Turkish Presidential spokesperson İbrahim Kalın on Nov. 3 said that there is a risk of nuclear war because of the war between Russia and Ukraine.
“The war is not only happening in Russia and Ukraine. The risk of nuclear war has been pronounced for about a month. There is a risk of nuclear war,” Kalın said during a live TV program aired on broadcaster CNN Türk.
“Nuclear warheads are in the hands of two countries. When the Cold War ended, the world made the transition to a unipolar world. One superpower at the top, two or three great powers below. Below them is a pyramid with other countries. This pyramid has started to malfunction. In his meetings with Putin and Zelensky and other leaders, our President (Erdoğan) says 'Let's be careful against the use of nuclear weapons'. As this war goes on and spreads, this risk will always come before us,” Kalın further said.
On the possible potential for Turkey to become a natural gas hub, Kalın said “Mr. Putin's proposal is strategic. This war will end somehow. Our energy infrastructure is suitable for carrying this capacity. Putin sees that a new energy map will emerge in the medium and long term. The biggest market is Europe. If Europe says 'We will not buy Russian gas through Turkey', it will be necessary to produce an alternative.”
“How will Europe, which could not finance Nabucco, do this one? I think after the post-war normalization, Europe and Russia will progress to a normal relationship,” Kalın added.
Putin said on Oct. 12 that Russia could redirect supplies intended for the damaged Nord Stream pipelines to the Black Sea to create a European gas hub in Turkey.
Kalın also said that Russia decided to continue the grain transportation following their temporary withdrawal after Turkish President Recep Tayyip Erdoğan talked with his Russian counterpart Vladimir Putin.
“Putin said, 'If we get the guarantee, we will start the operation'. We have told this to our European and US counterparts for two months. If you want to continue shipping, you have to lift the sanctions. About 10.5 million tons of grain reached the international market (after the deal). There are other African countries, which are poorer. ‘We will give it to African countries free of charge if necessary,’ said Putin,” Kalın stated.
“Western countries say that ‘Turkey is moving away from the West, they should impose an embargo against Russia.’ Who will talk to the Russians then? The only leader who can do this is our President. Let's talk about the non-conflict environment. At the moment, the cries of war have outweighed the calls for peace,” Kalın added.
NATO member Turkey, which has good ties with both Moscow and Kyiv, has criticized the Russian military campaign but also rejected Western sanctions on Russia.
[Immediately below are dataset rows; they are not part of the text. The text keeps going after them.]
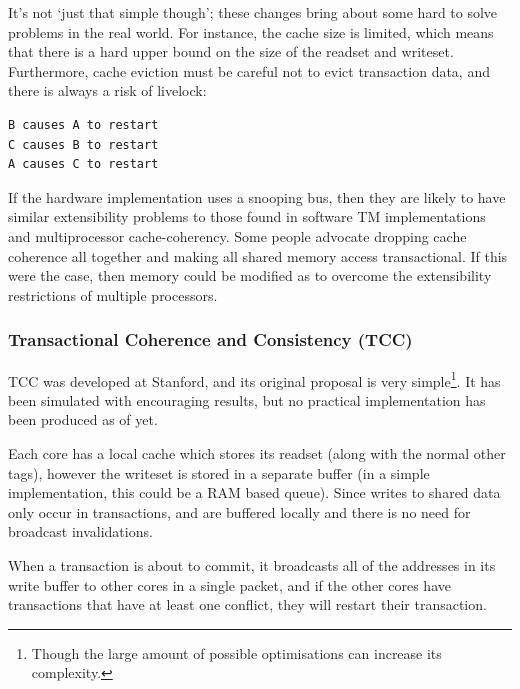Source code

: It's not `just that simple though'; these changes bring about some
hard to solve problems in the real world. For instance, the cache size
is limited, which means that there is a hard upper bound on the size
of the readset and writeset. Furthermore, cache eviction must be
careful not to evict transaction data, and there is always a risk of
livelock:

\begin{verbatim}
B causes A to restart
C causes B to restart
A causes C to restart
\end{verbatim}

If the hardware implementation uses a snooping bus, then they are
likely to have similar extensibility problems to those found in
software TM implementations and multiprocessor cache-coherency. Some
people advocate dropping cache coherence all together and making all
shared memory access transactional. If this were the case, then memory
could be modified as to overcome the extensibility restrictions of
multiple processors.

\subsubsection{Transactional Coherence and Consistency (TCC)}

TCC was developed at Stanford, and its original proposal is very
simple\footnote{Though the large amount of possible optimisations can
increase its complexity.}. It has been simulated with encouraging
results, but no practical implementation has been produced as of yet.

Each core has a local cache which stores its readset (along with the
normal other tags), however the writeset is stored in a separate
buffer (in a simple implementation, this could be a RAM based
queue). Since writes to shared data only occur in transactions, and
are buffered locally and there is no need for broadcast invalidations.

When a transaction is about to commit, it broadcasts all of the
addresses in its write buffer to other cores in a single packet, and
if the other cores have transactions that have at least one conflict,
they will restart their transaction.


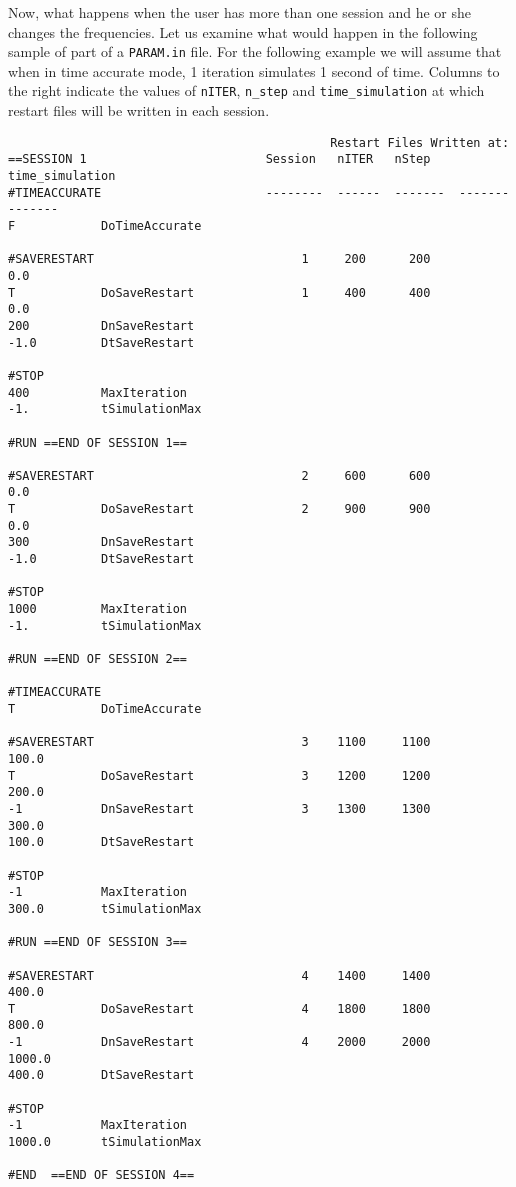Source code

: Now, what happens when the user has more than one session and he or she
changes the frequencies.  Let us examine what would happen in the following
sample of part of a {\tt PARAM.in} file.  For the following example we will
assume that when in time accurate mode, 1 iteration simulates 1 second of time.
Columns to the right indicate the values of {\tt nITER}, {\tt n\_step} and
{\tt time\_simulation} at which restart files will be written in each session.

\clearpage

\begin{verbatim}
                                             Restart Files Written at:
==SESSION 1                         Session   nITER   nStep    time_simulation
#TIMEACCURATE                       --------  ------  -------  --------------
F            DoTimeAccurate  

#SAVERESTART                             1     200      200             0.0  
T            DoSaveRestart               1     400      400             0.0
200          DnSaveRestart
-1.0         DtSaveRestart

#STOP
400          MaxIteration
-1.          tSimulationMax

#RUN ==END OF SESSION 1== 
                         
#SAVERESTART                             2     600      600             0.0
T            DoSaveRestart               2     900      900             0.0
300          DnSaveRestart
-1.0         DtSaveRestart
				
#STOP				
1000         MaxIteration				
-1.          tSimulationMax
				
#RUN ==END OF SESSION 2== 

#TIMEACCURATE
T            DoTimeAccurate  		
				
#SAVERESTART                             3    1100     1100           100.0
T            DoSaveRestart               3    1200     1200           200.0
-1           DnSaveRestart               3    1300     1300           300.0
100.0        DtSaveRestart
				
#STOP				
-1           MaxIteration				
300.0        tSimulationMax			
				
#RUN ==END OF SESSION 3== 
                          
#SAVERESTART                             4    1400     1400           400.0
T            DoSaveRestart               4    1800     1800           800.0
-1           DnSaveRestart               4    2000     2000          1000.0
400.0        DtSaveRestart
 				
#STOP				
-1           MaxIteration				
1000.0       tSimulationMax				
				
#END  ==END OF SESSION 4== 
\end{verbatim}
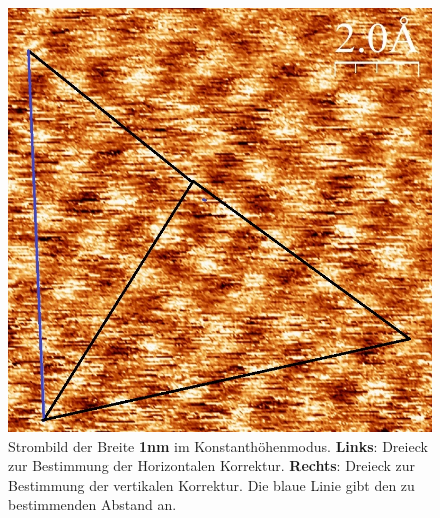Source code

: \documentclass[12pt,a4paper]{article}
\begin{document}
\begin{figure}[H]
\includegraphics[scale=0.36]{Bilder/Atome/hoch1_v.jpg}
\caption{Strombild der Breite \textbf{1nm} im Konstanthöhenmodus. \textbf{Links}: Dreieck zur Bestimmung der Horizontalen Korrektur. \textbf{Rechts}: Dreieck zur Bestimmung der vertikalen Korrektur. Die blaue Linie gibt den zu bestimmenden Abstand an.}
\end{figure}
\end{document}
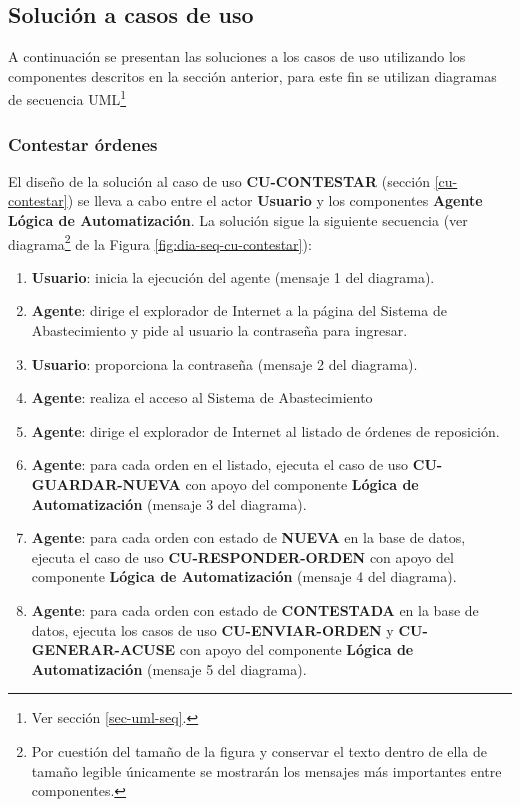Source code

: \subsection{Solución a casos de uso}
A continuación se presentan las soluciones a los casos de uso utilizando los componentes descritos en la sección anterior, para este fin se utilizan diagramas de secuencia UML\footnote{Ver sección \ref{sec-uml-seq}.}

\subsubsection{Contestar órdenes}
El diseño de la solución al caso de uso \textbf{CU-CONTESTAR} (sección \ref{cu-contestar}) se lleva a cabo entre el actor \textbf{Usuario} y los componentes \textbf{Agente} \textbf{Lógica de Automatización}. La solución sigue la siguiente secuencia (ver diagrama\footnote{Por cuestión del tamaño de la figura y conservar el texto dentro de ella de tamaño legible únicamente se mostrarán los mensajes más importantes entre componentes.} de la Figura \ref{fig:dia-seq-cu-contestar}):
\begin{enumerate}
	\item \textbf{Usuario}: inicia la ejecución del agente (mensaje 1 del diagrama).
	\item \textbf{Agente}: dirige el explorador de Internet a la página del Sistema de Abastecimiento y pide al usuario la contraseña para ingresar.
	\item \textbf{Usuario}: proporciona la contraseña (mensaje 2 del diagrama).
	\item \textbf{Agente}: realiza el acceso al Sistema de Abastecimiento
	\item \textbf{Agente}: dirige el explorador de Internet al listado de órdenes de reposición.
	\item \textbf{Agente}: para cada orden en el listado, ejecuta el caso de uso \textbf{CU-GUARDAR-NUEVA} con apoyo del componente \textbf{Lógica de Automatización} (mensaje 3 del diagrama).
	\item \textbf{Agente}: para cada orden con estado de \textbf{NUEVA} en la base de datos, ejecuta el caso de uso \textbf{CU-RESPONDER-ORDEN} con apoyo del componente \textbf{Lógica de Automatización} (mensaje 4 del diagrama).
	\item \textbf{Agente}: para cada orden con estado de \textbf{CONTESTADA} en la base de datos, ejecuta los casos de uso \textbf{CU-ENVIAR-ORDEN} y \textbf{CU-GENERAR-ACUSE} con apoyo del componente \textbf{Lógica de Automatización} (mensaje 5 del diagrama).
\end{enumerate}

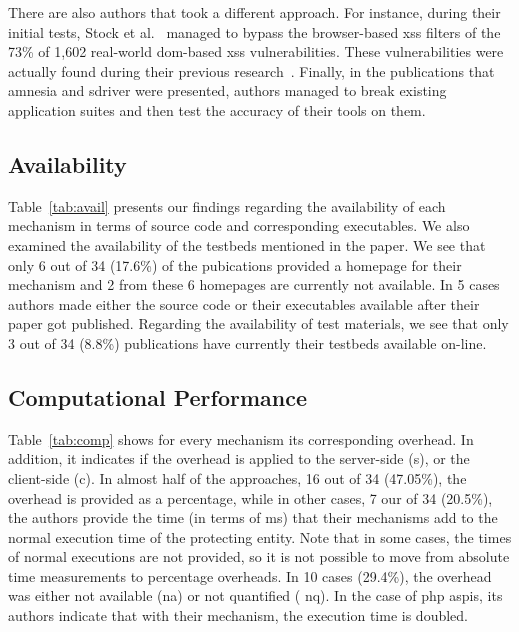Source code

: \documentclass[conference]{IEEEtran}
\begin{document}
There are also authors that took a different approach.
For instance, during their initial tests,
Stock et al.~\cite{SLMS14} managed to bypass
the browser-based {\sc xss} filters of the
73\% of 1,602 real-world {\sc dom}-based {\sc xss} vulnerabilities.
These vulnerabilities were actually found during
their previous research~\cite{LSJ13}.
Finally, in the publications that
{\sc amnesia} and {\sc sd}river were presented,
authors managed to break existing application suites
and then test the accuracy of their tools on them.




\subsection{Availability}

Table~\ref{tab:avail} presents our findings regarding the availability
of each mechanism in terms of source code and corresponding
executables. We also examined the availability of the testbeds
mentioned in the paper. We see that only 6 out of 34 (17.6\%) of the
pubications provided a homepage for their mechanism and 2 from these 6
homepages are currently not available. In 5 cases authors made either
the source code or their executables available after their paper got
published. Regarding the availability of test materials, we see that
only 3 out of 34 (8.8\%) publications have currently their testbeds
available on-line.

\subsection{Computational Performance}

Table~\ref{tab:comp} shows for every mechanism its corresponding
overhead. In addition, it indicates if the overhead is applied to the
server-side ({\sc s}), or the client-side ({\sc c}). In almost half of
the approaches, 16 out of 34 (47.05\%), the overhead is provided as a
percentage, while in other cases, 7 our of 34 (20.5\%), the authors
provide the time (in terms of ms) that their mechanisms add to the
normal execution time of the protecting entity. Note that in some
cases, the times of normal executions are not provided,
so it is not possible to move from absolute
time measurements to percentage overheads. In 10 cases (29.4\%), the
overhead was either not available ({\sc na}) or not quantified ({\sc
  nq}). In the case of {\sc php aspis}, its authors indicate that with
their mechanism, the execution time is doubled.
\end{document}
It has, however, refused to accept commercial shipments from Crimea at Kyiv's request since Russia seized the peninsula from Ukraine in 2014.
Along with the United Nations, Turkey brokered the July deal to unlock Ukrainian grain exports from its Black Sea ports, in what remains the only significant diplomatic breakthrough in the seven-month-old conflict.
Ankara's relations with Russia are complex, with the two countries cooperating closely on energy supplies while being at odds over Syria, Libya and Azerbaijan.